The Significance of the Complex Compartmentalization of Amino Acid Metabolic Pathways between the Seed Tissues: Example of Met Metabolism—
The most novel findings of the study relate to the compartmentalization of metabolic pathways in component tissues of the seed, in particular those concerned with the biosynthesis of certain amino acids. A differential expression of enzymes involved in Met metabolism between seed tissues has been revealed, reflecting a partitioning of biosynthetic metabolic pathways. A Met synthase (spot 431), producing Met from homocysteine (Hcy), and its transcript (TC85287) were preferentially accumulated within the seed coat (Fig. 6). Protein and RNA abundance both decreased in linear correlation (r = 0.95, p = 0.01) as seed filling progressed (group 3 in Figs. 2 and 6). Another Met synthase detected at the protein level in the seed coat and endosperm (spot 9, Fig. 3) also decreased during this period. This implies a decrease in Met synthesis from Hcy in the tissues surrounding the embryo during seed filling. Other genes related to Met metabolism were also preferentially expressed within the seed coat, in particular a gene encoding Hcy S-methyltransferase that catalyzes the irreversible conversion of SMM to Met (Fig. 6). The transcript increases strikingly in relative abundance at 20 dap, parallel to the massive accumulation of the major storage proteins (Fig. 1B), and decreases subsequently as the embryo prepares for quiescence. The predominance of the Hcy S-methyltransferase transcript over those encoding Met synthase suggests that the production of free Met at this stage is from SMM rather than from the pathway involving Met synthase.

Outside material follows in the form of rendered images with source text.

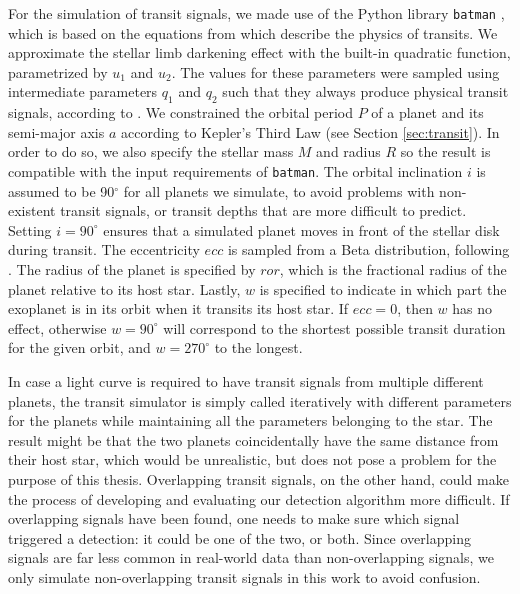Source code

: For the simulation of transit signals, we made use of the Python library \texttt{batman} \citep{kreidberg2015batman}, which is based on the equations from \cite{mandel2002analytic} which describe the physics of transits. We approximate the stellar limb darkening effect with the built-in quadratic function, parametrized by $u_1$ and $u_2$. The values for these parameters were sampled using intermediate parameters $q_1$ and $q_2$ such that they always produce physical transit signals, according to \cite{kipping2013efficient}. We constrained the orbital period $P$ of a planet and its semi-major axis $a$ according to Kepler's Third Law (see Section \ref{sec:transit}). In order to do so, we also specify the stellar mass $M$ and radius $R$ so the result is compatible with the input requirements of \texttt{batman}. The orbital inclination $i$ is assumed to be 90$^\circ$ for all planets we simulate, to avoid problems with non-existent transit signals, or transit depths that are more difficult to predict. Setting $i=90^\circ$ ensures that a simulated planet moves in front of the stellar disk during transit. The eccentricity $ecc$ is sampled from a Beta distribution, following \cite{kipping2013parametrizing}. The radius of the planet is specified by $ror$, which is the fractional radius of the planet relative to its host star. Lastly, $w$ is specified to indicate in which part the exoplanet is in its orbit when it transits its host star. If $ecc=0$, then $w$ has no effect, otherwise $w=90^\circ$ will correspond to the shortest possible transit duration for the given orbit, and $w=270^\circ$ to the longest.

In case a light curve is required to have transit signals from multiple different planets, the transit simulator is simply called iteratively with different parameters for the planets while maintaining all the parameters belonging to the star. The result might be that the two planets coincidentally have the same distance from their host star, which would be unrealistic, but does not pose a problem for the purpose of this thesis. Overlapping transit signals, on the other hand, could make the process of developing and evaluating our detection algorithm more difficult. If overlapping signals have been found, one needs to make sure which signal triggered a detection: it could be one of the two, or both. Since overlapping signals are far less common in real-world data than non-overlapping signals, we only simulate non-overlapping transit signals in this work to avoid confusion.

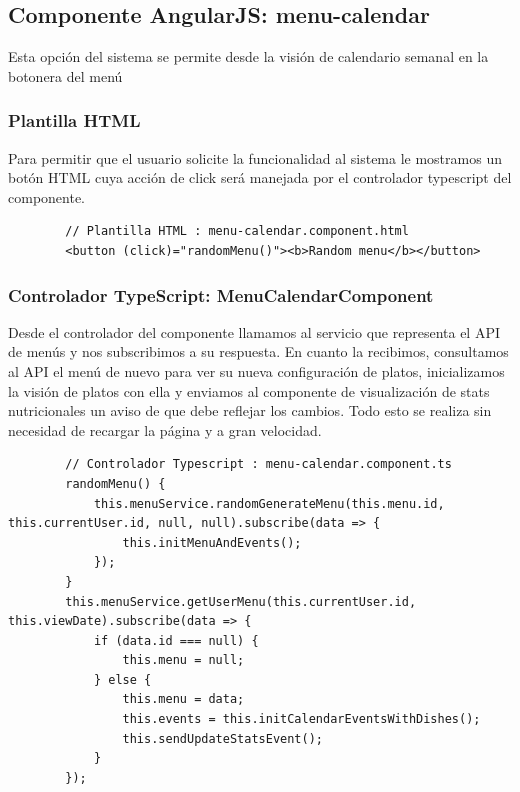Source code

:\documentclass[12pt, a4paper, twoside]{book}
\begin{document}
	\subsection{Componente AngularJS: menu-calendar}
	Esta opción del sistema se permite desde la visión de calendario semanal en la botonera del menú
	\subsubsection{Plantilla HTML}
	Para permitir que el usuario solicite la funcionalidad al sistema le mostramos un botón HTML cuya acción de click será manejada por el controlador typescript del componente.
	\begin{lstlisting}
		// Plantilla HTML : menu-calendar.component.html
		<button (click)="randomMenu()"><b>Random menu</b></button>
	\end{lstlisting}
	\subsubsection{Controlador TypeScript: MenuCalendarComponent}
	Desde el controlador del componente llamamos al servicio que representa el API de menús y nos subscribimos a su respuesta. 
	En cuanto la recibimos, consultamos al API el menú de nuevo para ver su nueva configuración de platos, inicializamos la visión de platos con ella y enviamos al componente de visualización de stats nutricionales un aviso de que debe reflejar los cambios. Todo esto se realiza sin necesidad de recargar la página y a gran velocidad.
	\begin{lstlisting}
		// Controlador Typescript : menu-calendar.component.ts
		randomMenu() {
			this.menuService.randomGenerateMenu(this.menu.id, this.currentUser.id, null, null).subscribe(data => {
				this.initMenuAndEvents();
			});
		}
		this.menuService.getUserMenu(this.currentUser.id, this.viewDate).subscribe(data => {
			if (data.id === null) {
				this.menu = null;
			} else {
				this.menu = data;
				this.events = this.initCalendarEventsWithDishes();
				this.sendUpdateStatsEvent();
			}
		});
	\end{lstlisting}
\end{document}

SMM, a transport and storage form of Met unique to plants (56), may be imported directly from the phloem, or it could be synthesized within the seed by a methyl transfer from AdoMet to Met via the action of AdoMet:Met S-methyltransferase (SMM cycle). The AdoMet precursor, needed for the SMM cycle to be active, is synthesized from Met by the action of AdoMet synthetase. The dramatic decrease during seed filling of the AdoMet synthetase transcripts TC89089 (endosperm-located) and TC85200 (endosperm- and seed coat-located) and of their corresponding proteins (group 3 in Figs. 2 and 6), together with a report of high concentrations of SMM in the phloem (6), suggest that seed SMM is mainly derived from the phloem rather than from the SMM cycle intraseed and that Met synthesis occurs within the seed coat from this pool of SMM, thus providing free Met for transfer to the embryo and incorporation into storage proteins. This may avoid depletion of the embryo Cys pool otherwise sourced for Met synthesis.

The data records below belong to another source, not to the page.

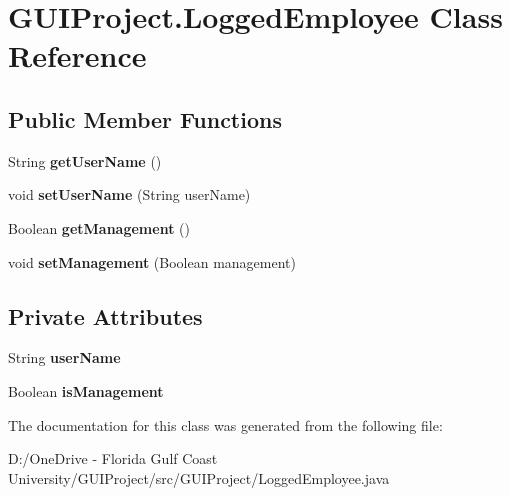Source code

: \hypertarget{class_g_u_i_project_1_1_logged_employee}{}\section{G\+U\+I\+Project.\+Logged\+Employee Class Reference}
\label{class_g_u_i_project_1_1_logged_employee}
\subsection*{Public Member Functions}
\begin{DoxyCompactItemize}
\item 
\mbox{\label{class_g_u_i_project_1_1_logged_employee_a2c8225c7c11e150422bde2504f7ad391}} 
String {\bfseries get\+User\+Name} ()
\item 
\mbox{\label{class_g_u_i_project_1_1_logged_employee_a9da649cc0335189d711b793ca7822163}} 
void {\bfseries set\+User\+Name} (String user\+Name)
\item 
\mbox{\label{class_g_u_i_project_1_1_logged_employee_afa8daccb3fa0adaa21695c24acfda380}} 
Boolean {\bfseries get\+Management} ()
\item 
\mbox{\label{class_g_u_i_project_1_1_logged_employee_ad6b896a66f4081fa4874d047087265f7}} 
void {\bfseries set\+Management} (Boolean management)
\end{DoxyCompactItemize}
\subsection*{Private Attributes}
\begin{DoxyCompactItemize}
\item 
\mbox{\label{class_g_u_i_project_1_1_logged_employee_a612ca5bf1ff46c5d3e6a2ab71d1d18ab}} 
String {\bfseries user\+Name}
\item 
\mbox{\label{class_g_u_i_project_1_1_logged_employee_a1047d44c5e5f8ebc3f4287861edda539}} 
Boolean {\bfseries is\+Management}
\end{DoxyCompactItemize}


The documentation for this class was generated from the following file\+:\begin{DoxyCompactItemize}
\item 
D\+:/\+One\+Drive -\/ Florida Gulf Coast University/\+G\+U\+I\+Project/src/\+G\+U\+I\+Project/Logged\+Employee.\+java\end{DoxyCompactItemize}
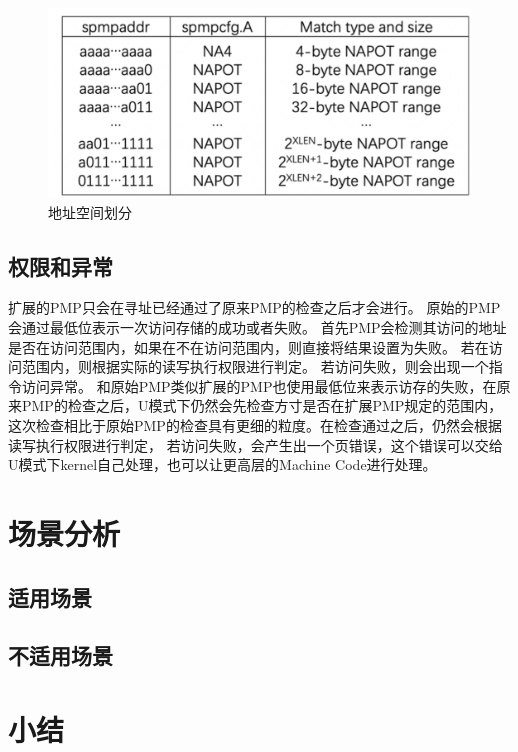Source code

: \begin{figure}
    \centering
    \includegraphics[scale=0.40]{Figures/extend/address.png}
    \decoRule
    \caption{地址空间划分}
    \label{fig:address}
\end{figure}

\subsection{权限和异常}
扩展的PMP只会在寻址已经通过了原来PMP的检查之后才会进行。
原始的PMP会通过最低位表示一次访问存储的成功或者失败。
首先PMP会检测其访问的地址是否在访问范围内，如果在不在访问范围内，则直接将结果设置为失败。
若在访问范围内，则根据实际的读写执行权限进行判定。
若访问失败，则会出现一个指令访问异常。
和原始PMP类似扩展的PMP也使用最低位来表示访存的失败，在原来PMP的检查之后，U模式下仍然会先检查方寸是否在扩展PMP规定的范围内，
这次检查相比于原始PMP的检查具有更细的粒度。在检查通过之后，仍然会根据读写执行权限进行判定，
若访问失败，会产生出一个页错误，这个错误可以交给U模式下kernel自己处理，也可以让更高层的Machine Code进行处理。


\section{场景分析}
\subsection{适用场景}
\subsection{不适用场景}

\section{小结}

Met synthase and AdoMet synthetase (group 3, Fig. 2) are fundamental in controlling the transition from a quiescent to a highly active metabolic state during germination (51). The disappearance of these enzymes during seed development coincides with previous data obtained from the entire seed or isolated filial tissue (9–11, 17, 57). Their restriction in the seed coat and endosperm to the onset of seed filling reflects a metabolic shift in these tissues from a highly active to a quiescent state as the embryo accumulates the storage compounds. Such a metabolic shutdown has been inferred for other types of metabolism (3, 11). Further evidence for a reduction in metabolic activities is the sharp decrease of endosperm-located glycolytic enzymes (e.g. phosphoglycerate kinase, phosphoglyceromutase, and aldolase), and of their transcripts during seed filling (group 3, Fig. 2).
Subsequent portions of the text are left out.